We believe the Spirit of Christ comes to all men and women.19 This is distinct from the gift of the Holy Ghost.
The Prophet Joseph Smith taught, “There is a difference between the Holy Ghost and the gift of the Holy Ghost.”20 Many outside the Church have received revelation by the power of the Holy Ghost, convincing them of the truth of the gospel. Through this power sincere investigators acquire a testimony of the Book of Mormon and the principles of the gospel before baptism. However, administrations of the Holy Ghost are limited without receiving the gift of the Holy Ghost.
Those who possess the gift of the Holy Ghost after baptism and confirmation can receive more light and testimony. This is because the gift of the Holy Ghost is “a permanent witness and higher endowment than the ordinary manifestation of the Holy Spirit.”21 It is the higher endowment because the gift of the Holy Ghost can act as “a cleansing agent to purify a person and sanctify him from all sin.”22
Because baptism by water and of the Spirit is essential for full salvation, in the eternal nature of things all of God’s children should have this opportunity, including those who have lived in centuries past. The doctrine of baptism of the living for the dead in the temple was understood and practiced in the early Christian church. Paul, in his great discussion about the Resurrection, reasoned: “Else what shall they do which are baptized for the dead, if the dead rise not at all? why are they then baptized for the dead?”23 Doing something so vital for those who cannot do it for themselves is truly Christlike. By laying down His life to atone for the sins of all mankind, Jesus did that for us which we cannot do for ourselves. The prophet Malachi referenced this concept when he spoke of the coming of the prophet Elijah, who would “turn the heart of the fathers to the children, and the heart of the children to their fathers, lest [the Lord] come and smite the earth with a curse.”24 This is accomplished in large measure through vicarious work for the dead.
No other organization on the earth is doing more to fulfil Malachi’s promise than the Church.
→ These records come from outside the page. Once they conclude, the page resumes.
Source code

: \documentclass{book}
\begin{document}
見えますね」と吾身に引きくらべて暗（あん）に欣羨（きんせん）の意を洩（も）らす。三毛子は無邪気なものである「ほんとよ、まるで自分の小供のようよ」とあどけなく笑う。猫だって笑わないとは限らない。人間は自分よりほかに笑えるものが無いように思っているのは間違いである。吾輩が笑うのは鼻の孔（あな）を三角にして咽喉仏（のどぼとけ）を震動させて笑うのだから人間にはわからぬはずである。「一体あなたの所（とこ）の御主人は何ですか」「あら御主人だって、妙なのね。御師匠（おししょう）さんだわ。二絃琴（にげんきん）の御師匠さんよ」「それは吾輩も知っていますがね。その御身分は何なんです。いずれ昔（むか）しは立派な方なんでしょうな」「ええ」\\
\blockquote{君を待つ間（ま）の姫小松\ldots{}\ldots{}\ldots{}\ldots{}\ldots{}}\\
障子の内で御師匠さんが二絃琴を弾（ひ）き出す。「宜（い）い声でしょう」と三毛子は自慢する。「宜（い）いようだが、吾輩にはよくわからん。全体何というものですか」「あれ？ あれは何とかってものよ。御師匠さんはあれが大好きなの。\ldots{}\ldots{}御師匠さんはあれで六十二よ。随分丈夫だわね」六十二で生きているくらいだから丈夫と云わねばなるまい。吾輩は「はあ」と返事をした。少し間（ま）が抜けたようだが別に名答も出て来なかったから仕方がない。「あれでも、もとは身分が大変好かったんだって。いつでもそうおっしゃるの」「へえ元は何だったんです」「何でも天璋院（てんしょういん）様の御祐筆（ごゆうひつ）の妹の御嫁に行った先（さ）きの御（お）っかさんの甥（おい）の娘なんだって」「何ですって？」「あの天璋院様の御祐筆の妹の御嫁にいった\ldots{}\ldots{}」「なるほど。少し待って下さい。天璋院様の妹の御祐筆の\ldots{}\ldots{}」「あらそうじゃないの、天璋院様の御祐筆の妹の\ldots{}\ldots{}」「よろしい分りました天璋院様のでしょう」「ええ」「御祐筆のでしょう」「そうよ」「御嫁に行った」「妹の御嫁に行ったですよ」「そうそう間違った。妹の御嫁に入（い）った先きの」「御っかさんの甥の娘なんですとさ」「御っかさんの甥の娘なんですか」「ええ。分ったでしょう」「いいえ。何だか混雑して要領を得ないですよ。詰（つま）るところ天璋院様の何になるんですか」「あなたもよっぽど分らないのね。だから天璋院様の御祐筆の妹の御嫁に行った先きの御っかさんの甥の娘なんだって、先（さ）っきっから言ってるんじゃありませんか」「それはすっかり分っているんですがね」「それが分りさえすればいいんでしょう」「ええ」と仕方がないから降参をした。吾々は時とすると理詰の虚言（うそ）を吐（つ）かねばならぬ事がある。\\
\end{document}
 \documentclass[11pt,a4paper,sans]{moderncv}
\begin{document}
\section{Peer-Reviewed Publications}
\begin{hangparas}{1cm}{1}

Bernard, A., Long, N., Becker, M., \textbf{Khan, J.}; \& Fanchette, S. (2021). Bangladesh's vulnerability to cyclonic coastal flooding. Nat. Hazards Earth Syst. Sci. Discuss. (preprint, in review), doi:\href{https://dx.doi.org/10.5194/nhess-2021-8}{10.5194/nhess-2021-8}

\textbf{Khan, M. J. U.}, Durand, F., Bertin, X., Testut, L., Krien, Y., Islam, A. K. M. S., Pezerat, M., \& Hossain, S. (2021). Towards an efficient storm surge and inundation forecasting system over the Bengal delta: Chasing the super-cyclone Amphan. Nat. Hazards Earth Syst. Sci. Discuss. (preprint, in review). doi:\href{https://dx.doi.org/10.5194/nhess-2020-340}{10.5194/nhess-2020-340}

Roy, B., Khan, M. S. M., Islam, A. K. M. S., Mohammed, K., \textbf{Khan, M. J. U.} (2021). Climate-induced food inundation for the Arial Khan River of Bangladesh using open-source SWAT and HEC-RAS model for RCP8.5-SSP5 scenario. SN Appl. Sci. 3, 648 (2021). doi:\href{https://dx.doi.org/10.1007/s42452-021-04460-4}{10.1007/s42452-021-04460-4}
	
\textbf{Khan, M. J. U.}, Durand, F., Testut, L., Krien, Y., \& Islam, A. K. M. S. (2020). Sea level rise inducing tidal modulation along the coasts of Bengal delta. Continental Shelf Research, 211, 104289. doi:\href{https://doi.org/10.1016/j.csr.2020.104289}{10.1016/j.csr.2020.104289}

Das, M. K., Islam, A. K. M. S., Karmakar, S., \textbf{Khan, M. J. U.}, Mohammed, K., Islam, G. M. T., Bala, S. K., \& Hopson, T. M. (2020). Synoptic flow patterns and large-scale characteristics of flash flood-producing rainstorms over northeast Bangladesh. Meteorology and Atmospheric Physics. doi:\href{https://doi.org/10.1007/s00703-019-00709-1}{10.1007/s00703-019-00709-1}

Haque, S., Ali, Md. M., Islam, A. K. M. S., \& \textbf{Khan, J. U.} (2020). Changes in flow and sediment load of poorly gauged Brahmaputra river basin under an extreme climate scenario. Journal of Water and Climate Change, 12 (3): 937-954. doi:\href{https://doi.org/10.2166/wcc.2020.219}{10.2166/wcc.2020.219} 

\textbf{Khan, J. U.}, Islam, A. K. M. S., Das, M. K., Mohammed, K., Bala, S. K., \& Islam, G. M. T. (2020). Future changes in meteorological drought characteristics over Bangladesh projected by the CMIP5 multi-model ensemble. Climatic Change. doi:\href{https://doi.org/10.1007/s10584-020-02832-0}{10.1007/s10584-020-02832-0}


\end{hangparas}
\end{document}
At great expense and effort the Church is now the custodian of the greatest treasure of family records in the world. The Church now has 660 million names on the FamilySearch™ Internet Web site.25 These records are freely shared with anyone who wishes to research them.
As I have lived so many years since my baptism by water, I have come to savor the spiritual gifts of the Holy Ghost that come through baptism of the Spirit. I was confirmed 72 years ago by one having authority, Joseph A. F. Everett, a close friend of my parents and a very noble man.
I humbly pray that the Spirit of the Lord will put His seal upon the importance of the things about which I have spoken. I witness that we cannot be fully converted until we “walk in newness of life”26 and are at heart a new person, “purged from [our] old sins.”27 This can only come about by being born again of the water and of the Spirit through baptism and receiving the gift of the Holy Ghost. In this way we receive divine forgiveness, by which we can know in our hearts that our sins are remitted.28 I know this to be true and so testify in the name of Jesus Christ, amen.